An American textile artist from Wisconsin, she and her husband Jarrod, a waste management consultant, have raised three children in the house, and are now selling to move to Cape Town, to be closer to them. It had been "a real privilege" to live in the house, she said, which they bought for 65,000 rand in 1981 - when the South African currency was worth more than the US dollar. "It would be wonderful if it could be preserved for the public."

Houses in the area nowadays sell for between 2 million rand and 2.5m rand (Dh946,000-Dh1.2m), but with its historical connection making The Kraal unique, a premium can be expected. Nonetheless, several months of discreet marketing failed to find a buyer. A proposal for it to be acquired by a trust to use as accommodation for visiting academics or writers fell through, and while recent publicity has triggered fresh interest from one of Gandhi's descendants and wealthy Indians around the world, the situation suggests a certain South African disinterest in its own history - perhaps because there has been so much of it in recent decades.

Stephen Gelb, founding director of the Centre for Indian Studies in Africa at Witwatersrand University in Johannesburg, said that the period when Gandhi lived in the house was "a fairly critical time in the development of his own philosophy". The first expressions of the satyagraha approach to political activism took place in Johannesburg in 1907, with Indians burning their pass books in protest at the Transvaal Asiatic Registration Act, and Gandhi himself was arrested and imprisoned at least four times.

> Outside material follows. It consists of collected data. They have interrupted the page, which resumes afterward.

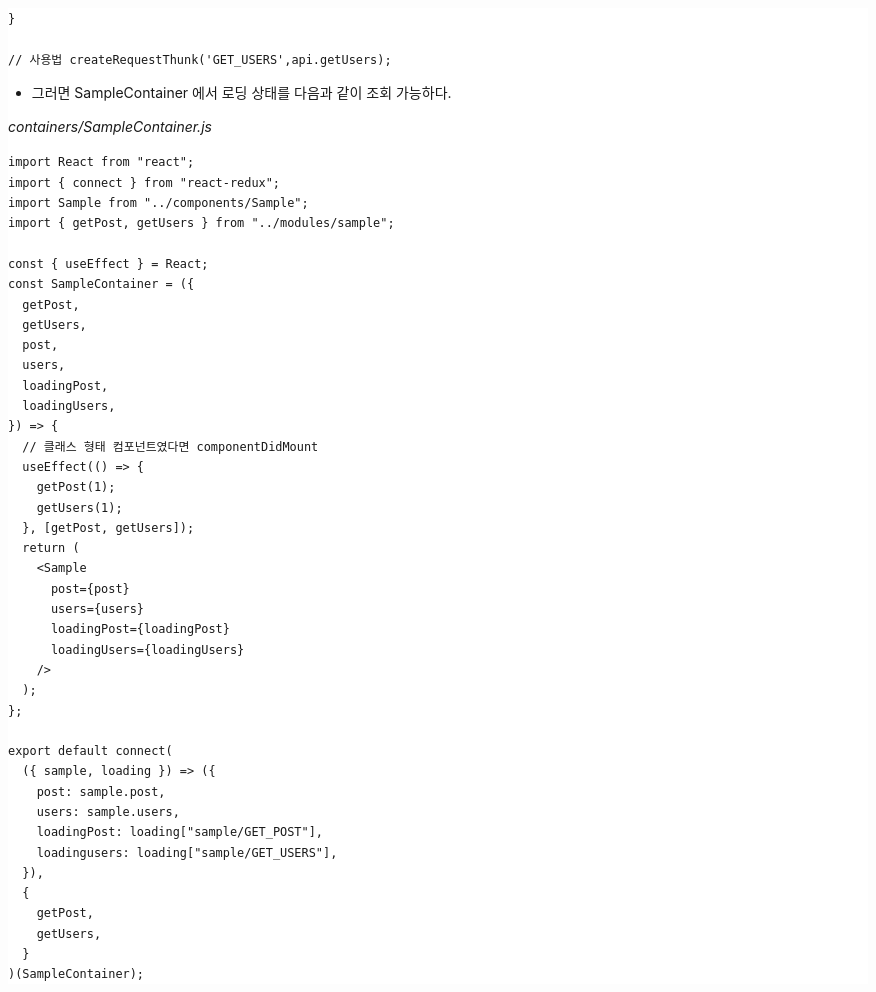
 ```react
}

// 사용법 createRequestThunk('GET_USERS',api.getUsers);
```



- 그러면 SampleContainer 에서 로딩 상태를 다음과 같이 조회 가능하다.

_containers/SampleContainer.js_

```react
import React from "react";
import { connect } from "react-redux";
import Sample from "../components/Sample";
import { getPost, getUsers } from "../modules/sample";

const { useEffect } = React;
const SampleContainer = ({
  getPost,
  getUsers,
  post,
  users,
  loadingPost,
  loadingUsers,
}) => {
  // 클래스 형태 컴포넌트였다면 componentDidMount
  useEffect(() => {
    getPost(1);
    getUsers(1);
  }, [getPost, getUsers]);
  return (
    <Sample
      post={post}
      users={users}
      loadingPost={loadingPost}
      loadingUsers={loadingUsers}
    />
  );
};

export default connect(
  ({ sample, loading }) => ({
    post: sample.post,
    users: sample.users,
    loadingPost: loading["sample/GET_POST"],
    loadingusers: loading["sample/GET_USERS"],
  }),
  {
    getPost,
    getUsers,
  }
)(SampleContainer);
```
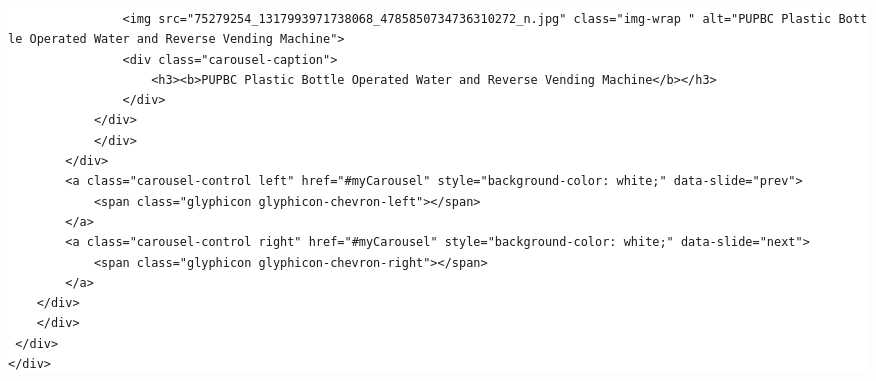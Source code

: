                     <img src="75279254_1317993971738068_4785850734736310272_n.jpg" class="img-wrap " alt="PUPBC Plastic Bottle Operated Water and Reverse Vending Machine">
                    <div class="carousel-caption">
                        <h3><b>PUPBC Plastic Bottle Operated Water and Reverse Vending Machine</b></h3>
                    </div>
                </div>
                </div>   
            </div>
            <a class="carousel-control left" href="#myCarousel" style="background-color: white;" data-slide="prev">
                <span class="glyphicon glyphicon-chevron-left"></span>
            </a>
            <a class="carousel-control right" href="#myCarousel" style="background-color: white;" data-slide="next">
                <span class="glyphicon glyphicon-chevron-right"></span>
            </a>
        </div>
        </div>
     </div>
    </div>
</div>
  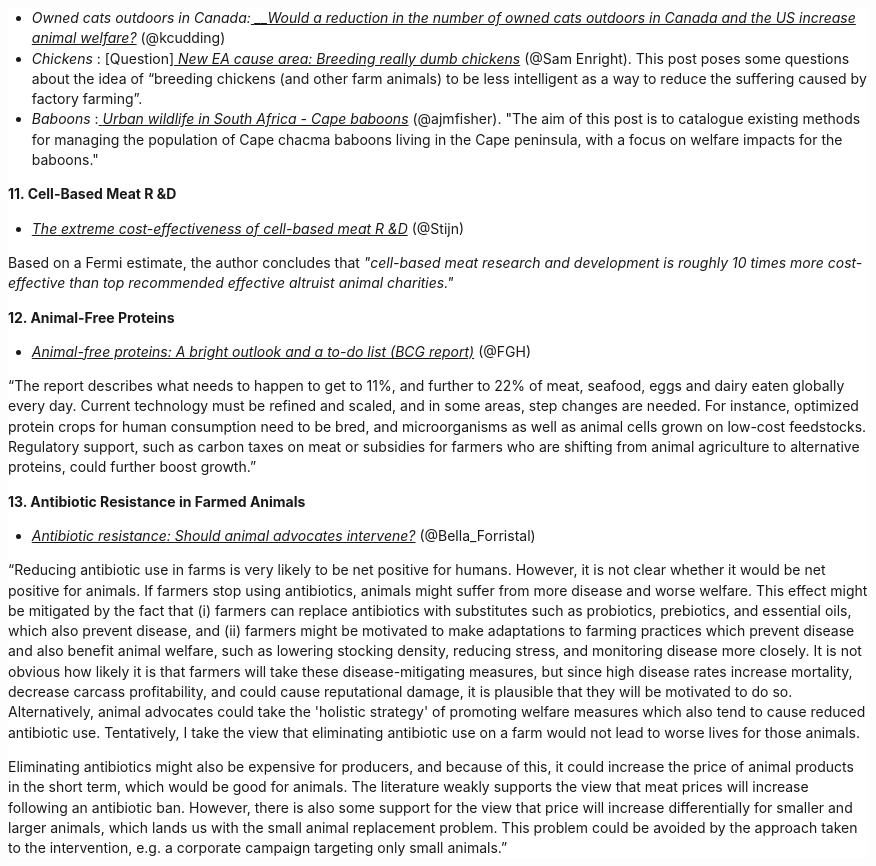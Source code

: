 - _Owned cats outdoors in Canada:_[ _\_\_Would a reduction in the number of owned cats outdoors in Canada and the US increase animal welfare?_](https://forum.effectivealtruism.org/posts/QwPg6C43s6wKZ2tv7/would-a-reduction-in-the-number-of-owned-cats-outdoors-in-1) (@kcudding)
- _Chickens_ : [Question][ _New EA cause area: Breeding really dumb chickens_](https://forum.effectivealtruism.org/posts/ySwJso4F3AzbxHdET/new-ea-cause-area-breeding-really-dumb-chickens) (@Sam Enright). This post poses some questions about the idea of “breeding chickens (and other farm animals) to be less intelligent as a way to reduce the suffering caused by factory farming”.
- _Baboons_ :[ _Urban wildlife in South Africa - Cape baboons_](https://forum.effectivealtruism.org/posts/sadugJrbaa9v2z9zg/urban-wildlife-in-south-africa-cape-baboons) (@ajmfisher). "The aim of this post is to catalogue existing methods for managing the population of Cape chacma baboons living in the Cape peninsula, with a focus on welfare impacts for the baboons."

**11\. Cell-Based Meat R &D**

- [ _The extreme cost-effectiveness of cell-based meat R &D_](https://forum.effectivealtruism.org/posts/cXWAJPipxg5dMxfx8/the-extreme-cost-effectiveness-of-cell-based-meat-r-and-d) (@Stijn)

Based on a Fermi estimate, the author concludes that _"cell-based meat research and development is roughly 10 times more cost-effective than top recommended effective altruist animal charities."_

**12\. Animal-Free Proteins**

- [ _Animal-free proteins: A bright outlook and a to-do list (BCG report)_](https://forum.effectivealtruism.org/posts/AwPtuGn62p6T4yuhD/animal-free-proteins-a-bright-outlook-and-a-to-do-list-bcg) (@FGH)

“The report describes what needs to happen to get to 11%, and further to 22% of meat, seafood, eggs and dairy eaten globally every day. Current technology must be refined and scaled, and in some areas, step changes are needed. For instance, optimized protein crops for human consumption need to be bred, and microorganisms as well as animal cells grown on low-cost feedstocks. Regulatory support, such as carbon taxes on meat or subsidies for farmers who are shifting from animal agriculture to alternative proteins, could further boost growth.”

**13\. Antibiotic Resistance in Farmed Animals**

- [ _Antibiotic resistance: Should animal advocates intervene?_](https://forum.effectivealtruism.org/posts/2qXfME3Rrcd7mdnMr/antibiotic-resistance-should-animal-advocates-intervene) (@Bella_Forristal)

“Reducing antibiotic use in farms is very likely to be net positive for humans. However, it is not clear whether it would be net positive for animals. If farmers stop using antibiotics, animals might suffer from more disease and worse welfare. This effect might be mitigated by the fact that (i) farmers can replace antibiotics with substitutes such as probiotics, prebiotics, and essential oils, which also prevent disease, and (ii) farmers might be motivated to make adaptations to farming practices which prevent disease and also benefit animal welfare, such as lowering stocking density, reducing stress, and monitoring disease more closely. It is not obvious how likely it is that farmers will take these disease-mitigating measures, but since high disease rates increase mortality, decrease carcass profitability, and could cause reputational damage, it is plausible that they will be motivated to do so. Alternatively, animal advocates could take the 'holistic strategy' of promoting welfare measures which also tend to cause reduced antibiotic use. Tentatively, I take the view that eliminating antibiotic use on a farm would not lead to worse lives for those animals.

Eliminating antibiotics might also be expensive for producers, and because of this, it could increase the price of animal products in the short term, which would be good for animals. The literature weakly supports the view that meat prices will increase following an antibiotic ban. However, there is also some support for the view that price will increase differentially for smaller and larger animals, which lands us with the small animal replacement problem. This problem could be avoided by the approach taken to the intervention, e.g. a corporate campaign targeting only small animals.”


[^3]: The ideas here are due to conversation with Catherine Olsson and Rob Long.
[^4]: Peter Singer, "The Most Good You Can Do" (2015).
[^5]: "Moral psychonaut" was suggested to me by Catherine Olsson.
[^17]: An insightful, humane essay in this vein is Julia Wise's [You have more than one goal, and that's fine](https://forum.effectivealtruism.org/posts/zu28unKfTHoxRWpGn/you-have-more-than-one-goal-and-that-s-fine) (2019).
[^19]: James Scott, "Seeing Like a State" (1998).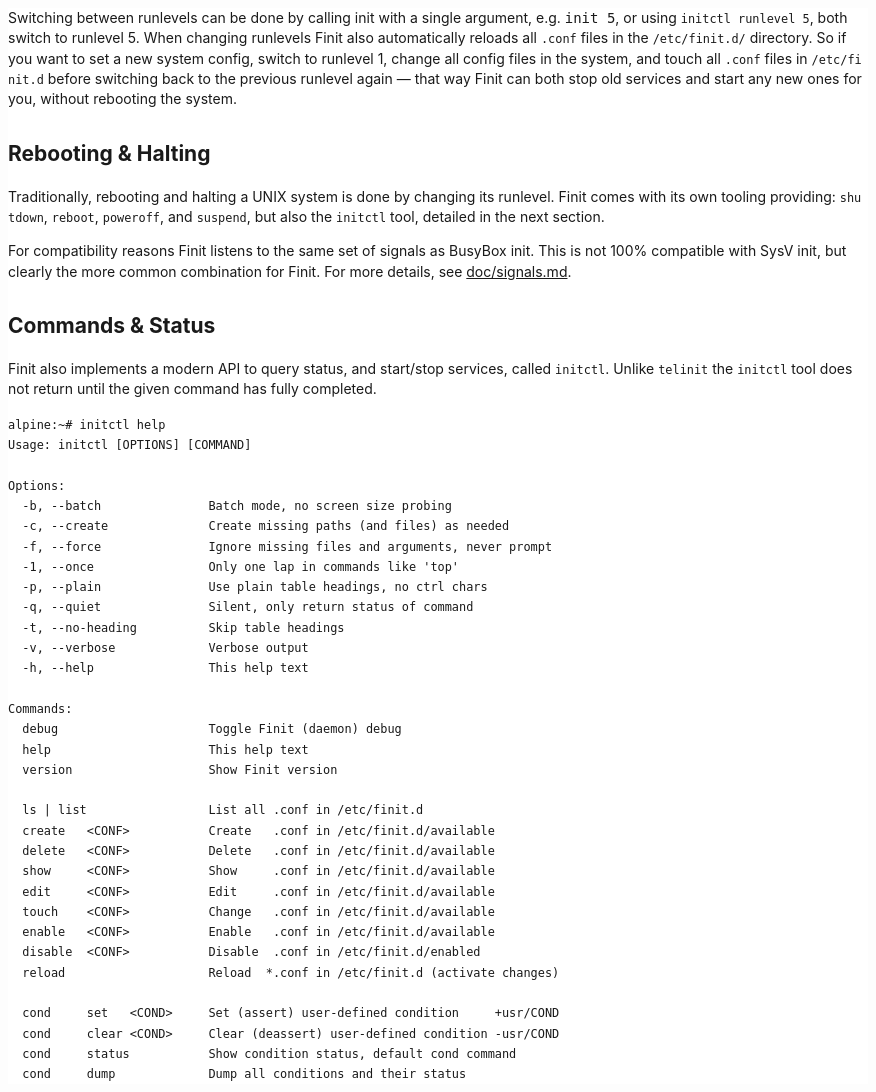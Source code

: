 Switching between runlevels can be done by calling init with a single
argument, e.g. <kbd>init 5</kbd>, or using `initctl runlevel 5`, both
switch to runlevel 5.  When changing runlevels Finit also automatically
reloads all `.conf` files in the `/etc/finit.d/` directory.  So if you
want to set a new system config, switch to runlevel 1, change all config
files in the system, and touch all `.conf` files in `/etc/finit.d`
before switching back to the previous runlevel again — that way Finit
can both stop old services and start any new ones for you, without
rebooting the system.


Rebooting & Halting
-------------------

Traditionally, rebooting and halting a UNIX system is done by changing
its runlevel.  Finit comes with its own tooling providing: `shutdown`,
`reboot`, `poweroff`, and `suspend`, but also the `initctl` tool,
detailed in the next section.

For compatibility reasons Finit listens to the same set of signals as
BusyBox init.  This is not 100% compatible with SysV init, but clearly
the more common combination for Finit.  For more details, see
[doc/signals.md][15].


Commands & Status
-----------------

Finit also implements a modern API to query status, and start/stop
services, called `initctl`.  Unlike `telinit` the `initctl` tool does
not return until the given command has fully completed.

```
alpine:~# initctl help
Usage: initctl [OPTIONS] [COMMAND]

Options:
  -b, --batch               Batch mode, no screen size probing
  -c, --create              Create missing paths (and files) as needed
  -f, --force               Ignore missing files and arguments, never prompt
  -1, --once                Only one lap in commands like 'top'
  -p, --plain               Use plain table headings, no ctrl chars
  -q, --quiet               Silent, only return status of command
  -t, --no-heading          Skip table headings
  -v, --verbose             Verbose output
  -h, --help                This help text

Commands:
  debug                     Toggle Finit (daemon) debug
  help                      This help text
  version                   Show Finit version

  ls | list                 List all .conf in /etc/finit.d
  create   <CONF>           Create   .conf in /etc/finit.d/available
  delete   <CONF>           Delete   .conf in /etc/finit.d/available
  show     <CONF>           Show     .conf in /etc/finit.d/available
  edit     <CONF>           Edit     .conf in /etc/finit.d/available
  touch    <CONF>           Change   .conf in /etc/finit.d/available
  enable   <CONF>           Enable   .conf in /etc/finit.d/available
  disable  <CONF>           Disable  .conf in /etc/finit.d/enabled
  reload                    Reload  *.conf in /etc/finit.d (activate changes)

  cond     set   <COND>     Set (assert) user-defined condition     +usr/COND
  cond     clear <COND>     Clear (deassert) user-defined condition -usr/COND
  cond     status           Show condition status, default cond command
  cond     dump             Dump all conditions and their status

```

[1]: https://en.wikipedia.org/wiki/Init
[2]: https://en.wikipedia.org/wiki/Process_supervision
[3]: http://cr.yp.to/daemontools.html
[4]: http://smarden.org/runit/
[5]: http://helllabs.org/finit/
[6]: http://wiki.eeeuser.com/boot_process:the_boot_process
[7]: https://www.freedesktop.org/wiki/Software/systemd/
[8]: https://en.wikipedia.org/wiki/Runlevel
[9]: https://github.com/troglobit/myLinux
[10]: https://github.com/troglobit/troglos/blob/master/packages/finit/plugins/mtd.c
[11]: https://github.com/westermo/netbox
[12]: https://github.com/troglobit/finit/tree/master/doc
[13]: https://github.com/troglobit/finit/blob/master/doc/config.md
[14]: https://github.com/troglobit/finit/blob/master/doc/conditions.md
[15]: https://github.com/troglobit/finit/blob/master/doc/signals.md
[16]: https://github.com/kernelkit/infix
[17]: https://buildroot.org
[18]: https://github.com/troglobit/br2-finit-demo
[19]: https://github.com/troglobit/finit
[20]: https://github.com/troglobit/finit/releases/latest
[21]: https://github.com/troglobit/br2-finit-demo/releases/tag/latest
[README]: https://github.com/troglobit/finit/blob/master/README.md
[contrib]: https://github.com/troglobit/finit/tree/master/contrib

"It's important to people who value Gandhi's contribution to the progress of humankind, which is a pretty large audience," he said. But he added: "In many societies there's limited interest in preserving the past, it may be more extreme in new societies." Mrs Ball, 55, agreed. "I think certain people will always have an interest [in history] but the common man probably not." The face of Johannesburg is changing rapidly, she pointed out, with "dreadful cluster complexes springing up at the expense of beautiful properties that have such a past being replaced by soulless monstrosities.